1.Resource res = Resource.newInstance(requireMem, requiredCPU, requiredGPUs, 0) 2.Res.setGPUAttribute((long)0)
-
Request GPU with locality (GPU attribute):
The GPU locality information is stored in a 64-bit bitmap (long), each bit represents a GPU. The GPU IDs map to the bitmap as follows.

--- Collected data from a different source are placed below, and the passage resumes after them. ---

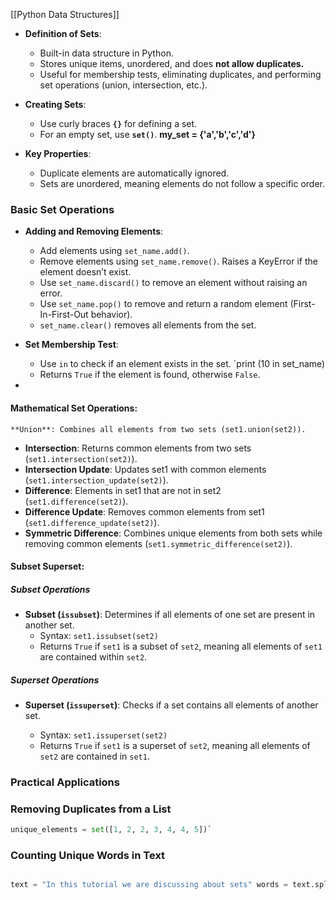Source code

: [[Python Data Structures]]

- **Definition of Sets**:
    
    - Built-in data structure in Python.
    - Stores unique items, unordered, and does **not allow duplicates.**
    - Useful for membership tests, eliminating duplicates, and performing set operations (union, intersection, etc.).
- **Creating Sets**:
    
    - Use curly braces **`{}`** for defining a set.
    - For an empty set, use **`set()`**.
	    **my_set = {'a','b','c','d'}**
- **Key Properties**:
    
    - Duplicate elements are automatically ignored.
    - Sets are unordered, meaning elements do not follow a specific order.
### **Basic Set Operations**
- **Adding and Removing Elements**:
    
    - Add elements using `set_name.add()`.
    - Remove elements using `set_name.remove()`. Raises a KeyError if the element doesn’t exist.
    - Use `set_name.discard()` to remove an element without raising an error.
    - Use `set_name.pop()` to remove and return a random element (First-In-First-Out behavior).
    - `set_name.clear()` removes all elements from the set.
- **Set Membership Test**:
    
    - Use `in` to check if an element exists in the set. 
       `print (10 in set_name)
    - Returns `True` if the element is found, otherwise `False`.
- 
####  **Mathematical Set Operations**:
    
    **Union**: Combines all elements from two sets (set1.union(set2)).
- **Intersection**: Returns common elements from two sets (`set1.intersection(set2)`).
- **Intersection Update**: Updates set1 with common elements (`set1.intersection_update(set2)`).
- **Difference**: Elements in set1 that are not in set2 (`set1.difference(set2)`).
- **Difference Update**: Removes common elements from set1 (`set1.difference_update(set2)`).
- **Symmetric Difference**: Combines unique elements from both sets while removing common elements (`set1.symmetric_difference(set2)`).

####  **Subset Superset**:
##### Subset Operations

- **Subset (`issubset`)**: Determines if all elements of one set are present in another set.
    - Syntax: `set1.issubset(set2)`
    - Returns `True` if `set1` is a subset of `set2`, meaning all elements of `set1` are contained within `set2`.
    
##### Superset Operations

- **Superset (`issuperset`)**: Checks if a set contains all elements of another set.
    
    - Syntax: `set1.issuperset(set2)`
    - Returns `True` if `set1` is a superset of `set2`, meaning all elements of `set2` are contained in `set1`.
### Practical Applications

### Removing Duplicates from a List

```python
unique_elements = set([1, 2, 2, 3, 4, 4, 5])`
```

### Counting Unique Words in Text

```python

text = "In this tutorial we are discussing about sets" words = text.split() unique_words = set(words) word_count = len(unique_words)`
```
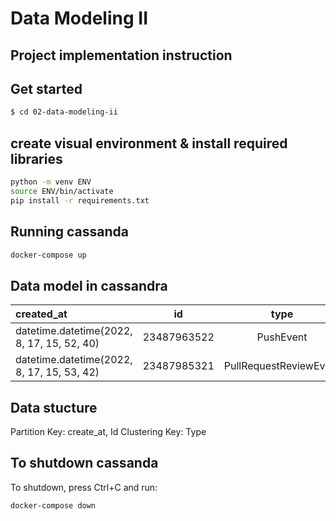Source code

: # Data Modeling II

## Project implementation instruction

## Get started
```sh
$ cd 02-data-modeling-ii
```

## create visual environment & install required libraries
```sh
python -m venv ENV
source ENV/bin/activate
pip install -r requirements.txt
```

## Running cassanda

```sh
docker-compose up
```

## Data model in cassandra
| created_at | id | type | actor_name | public |
| :---         |     :---:      |      :---:      |     :---:      |         ---: |
| datetime.datetime(2022, 8, 17, 15, 52, 40)   | 23487963522     | PushEvent    |tiltingpenguin | True |
| datetime.datetime(2022, 8, 17, 15, 53, 42)   | 23487985321     | PullRequestReviewEvent    |by-d-sign | True |

## Data stucture

Partition Key: create_at, Id
Clustering Key: Type


## To shutdown cassanda

To shutdown, press Ctrl+C and run:

```sh
docker-compose down
```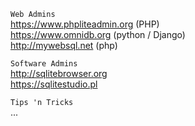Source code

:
 ``` Web Admins ```  
https://www.phpliteadmin.org (PHP)  
https://www.omnidb.org  (python / Django)  
http://mywebsql.net (php)  
  
  
``` Software Admins ```  
http://sqlitebrowser.org  
https://sqlitestudio.pl  
  
  
``` Tips 'n Tricks ```  
...
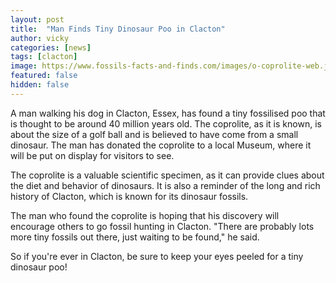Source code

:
 ```yaml
---
layout: post
title:  "Man Finds Tiny Dinosaur Poo in Clacton"
author: vicky
categories: [news]
tags: [clacton]
image: https://www.fossils-facts-and-finds.com/images/o-coprolite-web.jpg
featured: false
hidden: false
---
```


A man walking his dog in Clacton, Essex, has found a tiny fossilised poo that is thought to be around 40 million years old. The coprolite, as it is known, is about the size of a golf ball and is believed to have come from a small dinosaur. The man has donated the coprolite to a local Museum, where it will be put on display for visitors to see.

The coprolite is a valuable scientific specimen, as it can provide clues about the diet and behavior of dinosaurs. It is also a reminder of the long and rich history of Clacton, which is known for its dinosaur fossils.

The man who found the coprolite is hoping that his discovery will encourage others to go fossil hunting in Clacton. "There are probably lots more tiny fossils out there, just waiting to be found," he said.

So if you're ever in Clacton, be sure to keep your eyes peeled for a tiny dinosaur poo!
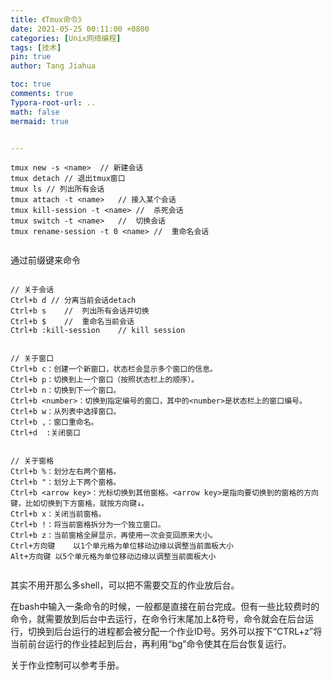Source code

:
 ```yaml
---
title: 《Tmux命令》
date: 2021-05-25 00:11:00 +0800
categories: [Unix网络编程]
tags: [技术]
pin: true
author: Tang Jiahua

toc: true
comments: true
Typora-root-url: ..
math: false
mermaid: true


---
```


```shell
tmux new -s <name>	// 新建会话
tmux detach	// 退出tmux窗口
tmux ls	// 列出所有会话
tmux attach -t <name>	// 接入某个会话
tmux kill-session -t <name>	//	杀死会话
tmux switch -t <name>	//	切换会话
tmux rename-session -t 0 <name>	//	重命名会话


```

通过前缀键来命令

```shell

// 关于会话
Ctrl+b d //	分离当前会话detach
Ctrl+b s	//	列出所有会话并切换
Ctrl+b $	//	重命名当前会话
Ctrl+b :kill-session	// kill session


// 关于窗口
Ctrl+b c：创建一个新窗口，状态栏会显示多个窗口的信息。
Ctrl+b p：切换到上一个窗口（按照状态栏上的顺序）。
Ctrl+b n：切换到下一个窗口。
Ctrl+b <number>：切换到指定编号的窗口，其中的<number>是状态栏上的窗口编号。
Ctrl+b w：从列表中选择窗口。
Ctrl+b ,：窗口重命名。
Ctrl+d	:关闭窗口


// 关于窗格
Ctrl+b %：划分左右两个窗格。
Ctrl+b "：划分上下两个窗格。
Ctrl+b <arrow key>：光标切换到其他窗格。<arrow key>是指向要切换到的窗格的方向键，比如切换到下方窗格，就按方向键↓。
Ctrl+b x：关闭当前窗格。
Ctrl+b !：将当前窗格拆分为一个独立窗口。
Ctrl+b z：当前窗格全屏显示，再使用一次会变回原来大小。
Ctrl+方向键	以1个单元格为单位移动边缘以调整当前面板大小
Alt+方向键	以5个单元格为单位移动边缘以调整当前面板大小


```



其实不用开那么多shell，可以把不需要交互的作业放后台。

在bash中输入一条命令的时候，一般都是直接在前台完成。但有一些比较费时的命令，就需要放到后台中去运行，在命令行末尾加上&符号，命令就会在后台运行，切换到后台运行的进程都会被分配一个作业ID号。另外可以按下“CTRL+z”将当前前台运行的作业挂起到后台，再利用“bg”命令使其在后台恢复运行。

关于作业控制可以参考手册。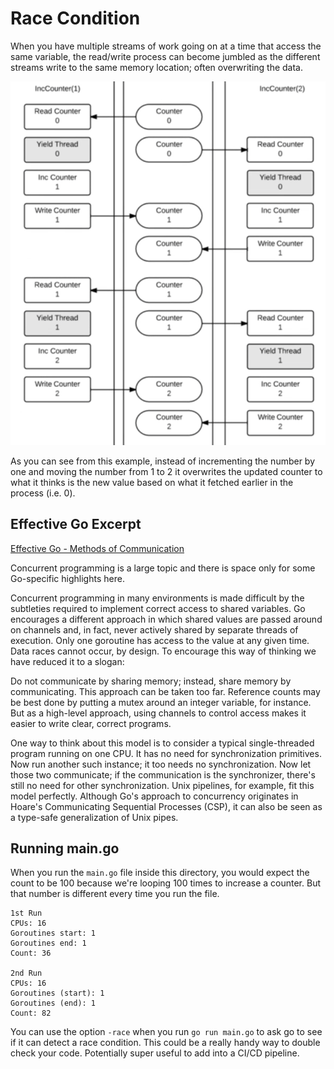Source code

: # Race Condition
When you have multiple streams of work going on at a time that access the same variable, the read/write
process can become jumbled as the different streams write to the same memory location; often overwriting
the data.

![Race condition diagram](./race-condition-diagram.png)

As you can see from this example, instead of incrementing the number by one and moving the number from 1 to 2
it overwrites the updated counter to what it thinks is the new value based on what it fetched earlier in the
process (i.e. 0).

## Effective Go Excerpt

[Effective Go - Methods of Communication](https://golang.org/doc/effective_go.html#sharing)

Concurrent programming is a large topic and there is space only for some Go-specific highlights here.

Concurrent programming in many environments is made difficult by the subtleties required to implement correct 
access to shared variables. Go encourages a different approach in which shared values are passed around on 
channels and, in fact, never actively shared by separate threads of execution. Only one goroutine has access 
to the value at any given time. Data races cannot occur, by design. To encourage this way of thinking we have 
reduced it to a slogan:

Do not communicate by sharing memory; instead, share memory by communicating.
This approach can be taken too far. Reference counts may be best done by putting a mutex around an integer 
variable, for instance. But as a high-level approach, using channels to control access makes it easier to 
write clear, correct programs.

One way to think about this model is to consider a typical single-threaded program running on one CPU. It has 
no need for synchronization primitives. Now run another such instance; it too needs no synchronization. Now 
let those two communicate; if the communication is the synchronizer, there's still no need for other 
synchronization. Unix pipelines, for example, fit this model perfectly. Although Go's approach to concurrency 
originates in Hoare's Communicating Sequential Processes (CSP), it can also be seen as a type-safe generalization
 of Unix pipes.

## Running main.go
When you run the `main.go` file inside this directory, you would expect the count to be 100 because we're looping
100 times to increase a counter. But that number is different every time you run the file.

```
1st Run
CPUs: 16
Goroutines start: 1
Goroutines end: 1
Count: 36

2nd Run
CPUs: 16
Goroutines (start): 1
Goroutines (end): 1
Count: 82
```

You can use the option `-race` when you run `go run main.go` to ask go to see if it can detect a race condition.
This could be a really handy way to double check your code. Potentially super useful to add into a CI/CD pipeline.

1111 1111 1111 1111 1111 1111 1111 1111 1111 1111 1111 1111 1111 1111 1111 1111 | | | | | V V V gpu:0-3 gpu:60-63 gpu:8-11
In a locality-aware request, the bitmap is included in the Resource instance. For example, If 4 GPUs are required, and the GPU placement requirement is GPU 0-3, the corresponding request instance will look like:
``` Resource res = Resource.newInstance(requireMem, requiredCPU, 4, 15) #4 is the request GPU count. 15 for “1111” is the GPU locality. ```
If the GPU attribute is set to none-zero, the requested GPU count must match with it. Otherwise the request will not success.
-
Request with Node/Label
This is also supported in GPU, and the behavior is the same as the official Hadoop 2.7.2.
-
Request with Relax
In GPU scheduling, the Relax is node level relax, GPU locality cannot be relaxed. For example, if it is requested for Node 1 with a GPU count 2, GPU attribute set to 3 for GPU 0, 1. When Relax is enabled in the container request, if Node 1’s GPU 0 or 1 is unavailable, yarn RM might relax to other node's GPU 0 and 1 (if both are available). But yarn RM will not relax to other GPUs in Node 1, or to GPUs other than 0 and 1 in other nodes.
-
Request with Ports:
1.ValueRanges valueRanges; 2.Resource res = Resource.newInstance(requireMem, requiredCPU); 3.fill the value ranges. 4.res.setPorts(valueRanges)
Resource manger
-
GPU allocation algorithm
a. If GPU locality specified, the algorithm performs a simple “match” for the requested locality with Nodes’ GPU attribute. RM will only return a container with the resource exactly matches the requirement.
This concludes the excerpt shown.